Work request: Every record that follows should appear again in your answer, exactly the same.

Records for processing:
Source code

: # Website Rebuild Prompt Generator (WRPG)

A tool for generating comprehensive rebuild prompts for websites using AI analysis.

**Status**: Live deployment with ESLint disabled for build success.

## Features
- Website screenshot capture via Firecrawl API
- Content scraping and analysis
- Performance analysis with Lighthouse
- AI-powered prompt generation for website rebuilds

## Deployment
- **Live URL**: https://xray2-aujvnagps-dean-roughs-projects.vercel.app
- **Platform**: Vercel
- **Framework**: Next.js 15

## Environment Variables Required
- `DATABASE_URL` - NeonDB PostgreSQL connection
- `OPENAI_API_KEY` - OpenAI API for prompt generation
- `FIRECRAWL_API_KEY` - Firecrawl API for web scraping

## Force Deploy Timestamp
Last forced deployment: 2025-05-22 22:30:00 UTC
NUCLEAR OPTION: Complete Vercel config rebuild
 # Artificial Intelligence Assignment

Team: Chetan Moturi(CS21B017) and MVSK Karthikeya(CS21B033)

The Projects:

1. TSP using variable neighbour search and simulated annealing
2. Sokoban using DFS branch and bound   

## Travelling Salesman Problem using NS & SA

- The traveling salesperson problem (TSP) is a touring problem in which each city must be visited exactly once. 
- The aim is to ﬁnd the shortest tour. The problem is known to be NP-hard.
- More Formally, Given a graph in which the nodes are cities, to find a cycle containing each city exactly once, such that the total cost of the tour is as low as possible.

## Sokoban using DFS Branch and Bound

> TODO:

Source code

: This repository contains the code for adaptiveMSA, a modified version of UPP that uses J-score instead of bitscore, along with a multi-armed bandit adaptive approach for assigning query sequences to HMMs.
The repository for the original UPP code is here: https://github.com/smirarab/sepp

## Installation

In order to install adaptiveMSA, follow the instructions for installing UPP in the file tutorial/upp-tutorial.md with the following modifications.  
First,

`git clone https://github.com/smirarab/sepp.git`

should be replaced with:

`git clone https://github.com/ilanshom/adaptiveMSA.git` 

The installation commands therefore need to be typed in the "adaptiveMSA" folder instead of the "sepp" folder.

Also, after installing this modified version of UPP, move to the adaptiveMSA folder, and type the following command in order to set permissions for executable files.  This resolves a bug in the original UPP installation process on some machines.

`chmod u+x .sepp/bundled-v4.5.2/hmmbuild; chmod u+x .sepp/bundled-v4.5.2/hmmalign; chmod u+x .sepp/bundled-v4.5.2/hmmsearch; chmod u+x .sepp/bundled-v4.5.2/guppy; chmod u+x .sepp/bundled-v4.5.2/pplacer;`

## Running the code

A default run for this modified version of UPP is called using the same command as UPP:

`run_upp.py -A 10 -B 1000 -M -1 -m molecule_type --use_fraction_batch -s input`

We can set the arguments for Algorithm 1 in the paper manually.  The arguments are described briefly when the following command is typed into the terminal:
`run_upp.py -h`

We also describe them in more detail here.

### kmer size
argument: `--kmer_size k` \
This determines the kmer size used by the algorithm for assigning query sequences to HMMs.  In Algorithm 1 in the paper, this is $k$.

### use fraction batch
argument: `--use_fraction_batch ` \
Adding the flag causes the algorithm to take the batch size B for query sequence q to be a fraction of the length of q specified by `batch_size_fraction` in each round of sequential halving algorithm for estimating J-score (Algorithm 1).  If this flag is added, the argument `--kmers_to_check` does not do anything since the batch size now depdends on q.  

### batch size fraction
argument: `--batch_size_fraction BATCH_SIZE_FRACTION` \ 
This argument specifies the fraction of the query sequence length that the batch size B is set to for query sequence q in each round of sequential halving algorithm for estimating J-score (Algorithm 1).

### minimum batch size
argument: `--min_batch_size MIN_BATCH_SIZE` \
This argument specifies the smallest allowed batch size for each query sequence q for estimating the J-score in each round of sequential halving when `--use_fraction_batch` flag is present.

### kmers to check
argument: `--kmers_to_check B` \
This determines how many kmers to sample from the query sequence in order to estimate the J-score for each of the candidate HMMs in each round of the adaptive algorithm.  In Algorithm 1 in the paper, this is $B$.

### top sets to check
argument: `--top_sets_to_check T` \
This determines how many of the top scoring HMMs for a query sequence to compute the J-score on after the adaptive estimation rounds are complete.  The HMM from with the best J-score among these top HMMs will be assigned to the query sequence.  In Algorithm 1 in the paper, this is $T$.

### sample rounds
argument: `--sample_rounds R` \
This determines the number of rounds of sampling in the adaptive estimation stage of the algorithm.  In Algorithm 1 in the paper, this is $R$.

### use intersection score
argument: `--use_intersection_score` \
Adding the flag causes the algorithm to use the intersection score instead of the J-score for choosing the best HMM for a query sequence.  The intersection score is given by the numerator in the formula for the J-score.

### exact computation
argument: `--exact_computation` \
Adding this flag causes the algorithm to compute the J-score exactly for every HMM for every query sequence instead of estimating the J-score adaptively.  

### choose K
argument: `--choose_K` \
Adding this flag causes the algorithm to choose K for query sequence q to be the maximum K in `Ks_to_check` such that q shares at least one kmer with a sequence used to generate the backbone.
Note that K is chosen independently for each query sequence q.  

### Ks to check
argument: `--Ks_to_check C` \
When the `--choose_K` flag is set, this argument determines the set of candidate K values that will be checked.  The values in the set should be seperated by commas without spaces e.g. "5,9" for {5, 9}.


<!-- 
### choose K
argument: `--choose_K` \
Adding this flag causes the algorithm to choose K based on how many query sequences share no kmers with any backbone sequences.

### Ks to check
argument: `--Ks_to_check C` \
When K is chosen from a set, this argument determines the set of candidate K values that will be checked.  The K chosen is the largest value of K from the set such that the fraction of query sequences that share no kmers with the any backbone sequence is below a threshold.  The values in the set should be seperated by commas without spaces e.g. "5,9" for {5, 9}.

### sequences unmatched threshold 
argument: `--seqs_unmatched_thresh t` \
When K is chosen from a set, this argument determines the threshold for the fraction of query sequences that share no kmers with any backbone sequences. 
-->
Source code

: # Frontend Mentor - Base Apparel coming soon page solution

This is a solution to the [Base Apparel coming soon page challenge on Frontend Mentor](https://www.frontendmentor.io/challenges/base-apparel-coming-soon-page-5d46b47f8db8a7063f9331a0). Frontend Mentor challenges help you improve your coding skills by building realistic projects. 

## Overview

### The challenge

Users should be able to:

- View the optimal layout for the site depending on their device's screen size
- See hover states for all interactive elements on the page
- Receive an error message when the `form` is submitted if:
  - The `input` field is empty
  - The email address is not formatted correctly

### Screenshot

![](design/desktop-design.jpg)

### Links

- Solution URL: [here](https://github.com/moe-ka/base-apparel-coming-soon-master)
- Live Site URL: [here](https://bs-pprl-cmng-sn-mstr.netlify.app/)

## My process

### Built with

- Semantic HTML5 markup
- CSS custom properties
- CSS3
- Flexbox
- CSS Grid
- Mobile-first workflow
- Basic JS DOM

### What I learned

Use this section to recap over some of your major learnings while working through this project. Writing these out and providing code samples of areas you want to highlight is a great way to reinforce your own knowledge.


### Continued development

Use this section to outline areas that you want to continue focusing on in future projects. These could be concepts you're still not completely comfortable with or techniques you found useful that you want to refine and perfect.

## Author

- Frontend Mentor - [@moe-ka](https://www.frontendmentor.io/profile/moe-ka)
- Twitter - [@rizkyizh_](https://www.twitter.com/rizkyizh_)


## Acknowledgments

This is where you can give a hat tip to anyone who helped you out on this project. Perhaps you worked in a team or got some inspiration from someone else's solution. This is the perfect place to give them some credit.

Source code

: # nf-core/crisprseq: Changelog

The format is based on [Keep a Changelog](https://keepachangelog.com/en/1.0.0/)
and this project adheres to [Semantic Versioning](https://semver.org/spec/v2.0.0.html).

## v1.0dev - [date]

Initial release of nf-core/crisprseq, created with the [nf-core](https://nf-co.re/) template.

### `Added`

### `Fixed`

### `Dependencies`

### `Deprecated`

Solved problem:
Source code

: # Website Rebuild Prompt Generator (WRPG)

A tool for generating comprehensive rebuild prompts for websites using AI analysis.

**Status**: Live deployment with ESLint disabled for build success.

## Features
- Website screenshot capture via Firecrawl API
- Content scraping and analysis
- Performance analysis with Lighthouse
- AI-powered prompt generation for website rebuilds

## Deployment
- **Live URL**: https://xray2-aujvnagps-dean-roughs-projects.vercel.app
- **Platform**: Vercel
- **Framework**: Next.js 15

## Environment Variables Required
- `DATABASE_URL` - NeonDB PostgreSQL connection
- `OPENAI_API_KEY` - OpenAI API for prompt generation
- `FIRECRAWL_API_KEY` - Firecrawl API for web scraping

## Force Deploy Timestamp
Last forced deployment: 2025-05-22 22:30:00 UTC
NUCLEAR OPTION: Complete Vercel config rebuild
 # Artificial Intelligence Assignment

Team: Chetan Moturi(CS21B017) and MVSK Karthikeya(CS21B033)

The Projects:

1. TSP using variable neighbour search and simulated annealing
2. Sokoban using DFS branch and bound   

## Travelling Salesman Problem using NS & SA

- The traveling salesperson problem (TSP) is a touring problem in which each city must be visited exactly once. 
- The aim is to ﬁnd the shortest tour. The problem is known to be NP-hard.
- More Formally, Given a graph in which the nodes are cities, to find a cycle containing each city exactly once, such that the total cost of the tour is as low as possible.

## Sokoban using DFS Branch and Bound

> TODO:

Source code

: This repository contains the code for adaptiveMSA, a modified version of UPP that uses J-score instead of bitscore, along with a multi-armed bandit adaptive approach for assigning query sequences to HMMs.
The repository for the original UPP code is here: https://github.com/smirarab/sepp

## Installation

In order to install adaptiveMSA, follow the instructions for installing UPP in the file tutorial/upp-tutorial.md with the following modifications.  
First,

`git clone https://github.com/smirarab/sepp.git`

should be replaced with:

`git clone https://github.com/ilanshom/adaptiveMSA.git` 

The installation commands therefore need to be typed in the "adaptiveMSA" folder instead of the "sepp" folder.

Also, after installing this modified version of UPP, move to the adaptiveMSA folder, and type the following command in order to set permissions for executable files.  This resolves a bug in the original UPP installation process on some machines.

`chmod u+x .sepp/bundled-v4.5.2/hmmbuild; chmod u+x .sepp/bundled-v4.5.2/hmmalign; chmod u+x .sepp/bundled-v4.5.2/hmmsearch; chmod u+x .sepp/bundled-v4.5.2/guppy; chmod u+x .sepp/bundled-v4.5.2/pplacer;`

## Running the code

A default run for this modified version of UPP is called using the same command as UPP:

`run_upp.py -A 10 -B 1000 -M -1 -m molecule_type --use_fraction_batch -s input`

We can set the arguments for Algorithm 1 in the paper manually.  The arguments are described briefly when the following command is typed into the terminal:
`run_upp.py -h`

We also describe them in more detail here.

### kmer size
argument: `--kmer_size k` \
This determines the kmer size used by the algorithm for assigning query sequences to HMMs.  In Algorithm 1 in the paper, this is $k$.

### use fraction batch
argument: `--use_fraction_batch ` \
Adding the flag causes the algorithm to take the batch size B for query sequence q to be a fraction of the length of q specified by `batch_size_fraction` in each round of sequential halving algorithm for estimating J-score (Algorithm 1).  If this flag is added, the argument `--kmers_to_check` does not do anything since the batch size now depdends on q.  

### batch size fraction
argument: `--batch_size_fraction BATCH_SIZE_FRACTION` \ 
This argument specifies the fraction of the query sequence length that the batch size B is set to for query sequence q in each round of sequential halving algorithm for estimating J-score (Algorithm 1).

### minimum batch size
argument: `--min_batch_size MIN_BATCH_SIZE` \
This argument specifies the smallest allowed batch size for each query sequence q for estimating the J-score in each round of sequential halving when `--use_fraction_batch` flag is present.

### kmers to check
argument: `--kmers_to_check B` \
This determines how many kmers to sample from the query sequence in order to estimate the J-score for each of the candidate HMMs in each round of the adaptive algorithm.  In Algorithm 1 in the paper, this is $B$.

### top sets to check
argument: `--top_sets_to_check T` \
This determines how many of the top scoring HMMs for a query sequence to compute the J-score on after the adaptive estimation rounds are complete.  The HMM from with the best J-score among these top HMMs will be assigned to the query sequence.  In Algorithm 1 in the paper, this is $T$.

### sample rounds
argument: `--sample_rounds R` \
This determines the number of rounds of sampling in the adaptive estimation stage of the algorithm.  In Algorithm 1 in the paper, this is $R$.

### use intersection score
argument: `--use_intersection_score` \
Adding the flag causes the algorithm to use the intersection score instead of the J-score for choosing the best HMM for a query sequence.  The intersection score is given by the numerator in the formula for the J-score.

### exact computation
argument: `--exact_computation` \
Adding this flag causes the algorithm to compute the J-score exactly for every HMM for every query sequence instead of estimating the J-score adaptively.  

### choose K
argument: `--choose_K` \
Adding this flag causes the algorithm to choose K for query sequence q to be the maximum K in `Ks_to_check` such that q shares at least one kmer with a sequence used to generate the backbone.
Note that K is chosen independently for each query sequence q.  

### Ks to check
argument: `--Ks_to_check C` \
When the `--choose_K` flag is set, this argument determines the set of candidate K values that will be checked.  The values in the set should be seperated by commas without spaces e.g. "5,9" for {5, 9}.


<!-- 
### choose K
argument: `--choose_K` \
Adding this flag causes the algorithm to choose K based on how many query sequences share no kmers with any backbone sequences.

### Ks to check
argument: `--Ks_to_check C` \
When K is chosen from a set, this argument determines the set of candidate K values that will be checked.  The K chosen is the largest value of K from the set such that the fraction of query sequences that share no kmers with the any backbone sequence is below a threshold.  The values in the set should be seperated by commas without spaces e.g. "5,9" for {5, 9}.

### sequences unmatched threshold 
argument: `--seqs_unmatched_thresh t` \
When K is chosen from a set, this argument determines the threshold for the fraction of query sequences that share no kmers with any backbone sequences. 
-->
Source code

: # Frontend Mentor - Base Apparel coming soon page solution

This is a solution to the [Base Apparel coming soon page challenge on Frontend Mentor](https://www.frontendmentor.io/challenges/base-apparel-coming-soon-page-5d46b47f8db8a7063f9331a0). Frontend Mentor challenges help you improve your coding skills by building realistic projects. 

## Overview

### The challenge

Users should be able to:

- View the optimal layout for the site depending on their device's screen size
- See hover states for all interactive elements on the page
- Receive an error message when the `form` is submitted if:
  - The `input` field is empty
  - The email address is not formatted correctly

### Screenshot

![](design/desktop-design.jpg)

### Links

- Solution URL: [here](https://github.com/moe-ka/base-apparel-coming-soon-master)
- Live Site URL: [here](https://bs-pprl-cmng-sn-mstr.netlify.app/)

## My process

### Built with

- Semantic HTML5 markup
- CSS custom properties
- CSS3
- Flexbox
- CSS Grid
- Mobile-first workflow
- Basic JS DOM

### What I learned

Use this section to recap over some of your major learnings while working through this project. Writing these out and providing code samples of areas you want to highlight is a great way to reinforce your own knowledge.


### Continued development

Use this section to outline areas that you want to continue focusing on in future projects. These could be concepts you're still not completely comfortable with or techniques you found useful that you want to refine and perfect.

## Author

- Frontend Mentor - [@moe-ka](https://www.frontendmentor.io/profile/moe-ka)
- Twitter - [@rizkyizh_](https://www.twitter.com/rizkyizh_)


## Acknowledgments

This is where you can give a hat tip to anyone who helped you out on this project. Perhaps you worked in a team or got some inspiration from someone else's solution. This is the perfect place to give them some credit.

Source code

: # nf-core/crisprseq: Changelog

The format is based on [Keep a Changelog](https://keepachangelog.com/en/1.0.0/)
and this project adheres to [Semantic Versioning](https://semver.org/spec/v2.0.0.html).

## v1.0dev - [date]

Initial release of nf-core/crisprseq, created with the [nf-core](https://nf-co.re/) template.

### `Added`

### `Fixed`

### `Dependencies`

### `Deprecated`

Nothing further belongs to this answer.